Parallel Corpora and Sentence Alignment

The Notion of Parallel Corpora or Bi-texts

A parallel corpus is a corpus composed of a set of pairs of texts in a translation context. An aligned parallel pair of texts is called a bi-text, from bilingual text, while a multi-text includes multiple aligned translations.

This type of resource is popular among professional human translators. It is actually an extremely valuable source of knowledge: more than a bilingual dictionary, previous translations can provide examples of relevant translations according to the context. In the case of technical translation, the translator must generally use the terminology, the phraseology, and the style of previous translations for reasons of uniformity. It is therefore essential to have access to past translations. It is also important to know in which direction the translation was carried out (i.e., the source language) since the source is by definition the reference text.

Human translators thus generally have access to past translations through a tool called a “translation memory.” A translation memory module makes it possible to store and retrieve fragments of translation from past work, generally through a powerful search engine. Past translations can be analyzed and tagged before being stored, which makes it possible to query the translation memory powerfully, rather than with basic keywords. There are several tools like this available on the market, primarily for professional translators.

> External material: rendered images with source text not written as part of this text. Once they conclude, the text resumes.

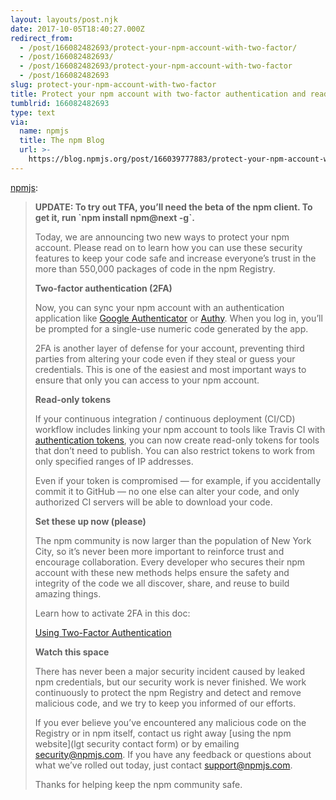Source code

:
 ```yaml
---
layout: layouts/post.njk
date: 2017-10-05T18:40:27.000Z
redirect_from:
  - /post/166082482693/protect-your-npm-account-with-two-factor/
  - /post/166082482693/
  - /post/166082482693/protect-your-npm-account-with-two-factor
  - /post/166082482693
slug: protect-your-npm-account-with-two-factor
title: Protect your npm account with two-factor authentication and read-only tokens
tumblrid: 166082482693
type: text
via:
  name: npmjs
  title: The npm Blog
  url: >-
    https://blog.npmjs.org/post/166039777883/protect-your-npm-account-with-two-factor
---
```

<p><a href="http://blog.npmjs.org/post/166039777883/protect-your-npm-account-with-two-factor" class="tumblr_blog">npmjs</a>:</p>

<blockquote>
<p><b>UPDATE: To try out TFA, you’ll need the beta of the npm client. To get it, run `npm install npm@next -g`.</b></p>
<p>Today, we are announcing two new ways to protect your npm account. Please read on to learn how you can use these security features to keep your code safe and increase everyone’s trust in the more than 550,000 packages of code in the npm Registry.<b><br/></b></p>
<p><b>Two-factor authentication (2FA)</b></p>
<p>Now, you can sync your npm account with an authentication application like <a href="https://support.google.com/accounts/answer/1066447?co=GENIE.Platform%3DAndroid&amp;hl=en">Google Authenticator</a> or <a href="https://authy.com/">Authy</a>. When you log in, you’ll be prompted for a single-use numeric code generated by the app.</p>
<p>2FA is another layer of defense for your account, preventing third parties from altering your code even if they steal or guess your credentials. This is one of the easiest and most important ways to ensure that only you can access to your npm account.</p>
<p><b>Read-only tokens</b></p>
<p>If your continuous integration / continuous deployment (CI/CD) workflow includes linking your npm account to tools like Travis CI with <a href="https://npme.npmjs.com/docs/workflow/travis.html">authentication tokens</a>, you can now create read-only tokens for tools that don’t need to publish. You can also restrict tokens to work from only specified ranges of IP addresses.</p>
<p>Even if your token is compromised — for example, if you accidentally commit it to GitHub — no one else can alter your code, and only authorized CI servers will be able to download your code.</p>
<p><b>Set these up now (please)</b></p>
<p>The npm community is now larger than the population of New York City, so it’s never been more important to reinforce trust and encourage collaboration. Every developer who secures their npm account with these new methods helps ensure the safety and integrity of the code we all discover, share, and reuse to build amazing things.</p>
<p>Learn how to activate 2FA in this doc:<br/></p>
<p><a href="https://docs.npmjs.com/getting-started/using-two-factor-authentication">Using Two-Factor Authentication</a><br/></p>
<p><b>Watch this space</b></p>
<p>There has never been a major security incident caused by leaked npm credentials, but our security work is never finished. We work continuously to protect the npm Registry and detect and remove malicious code, and we try to keep you informed of our efforts.</p>
<p>If you ever believe you’ve encountered any malicious code on the Registry or in npm itself, contact us right away [using the npm website](lgt security contact form) or by emailing <a href="mailto:security@npmjs.com">security@npmjs.com</a>. If you have any feedback or questions about what we’ve rolled out today, just contact <a href="mailto:support+2fa@npmjs.com">support@npmjs.com</a>.</p>
<p>Thanks for helping keep the npm community safe.</p>
</blockquote>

Bi-texts were perceived very early on as an important source of knowledge for machine translation. Translation memories contain relevant translation fragments, since these tools store professional past translations. Beyond that, more and more bilingual texts are available on the Internet, so one can imagine the development of systems based uniquely on bilingual data from the Internet. Today, this is in fact the dominant approach in the field of machine translation.

Two types of approaches can be distinguished. On the one hand, the analysis of existing translations and their generalization according to various linguistic strategies can be used as a reservoir of knowledge for future translations. This is known as example-based translation, because in this approach previous translations are considered examples for new translations. On the other hand, with the increasing amount of translations available on the Internet, it is now possible to directly design statistical models for machine translation. This approach, known as statistical machine translation, is the most popular today.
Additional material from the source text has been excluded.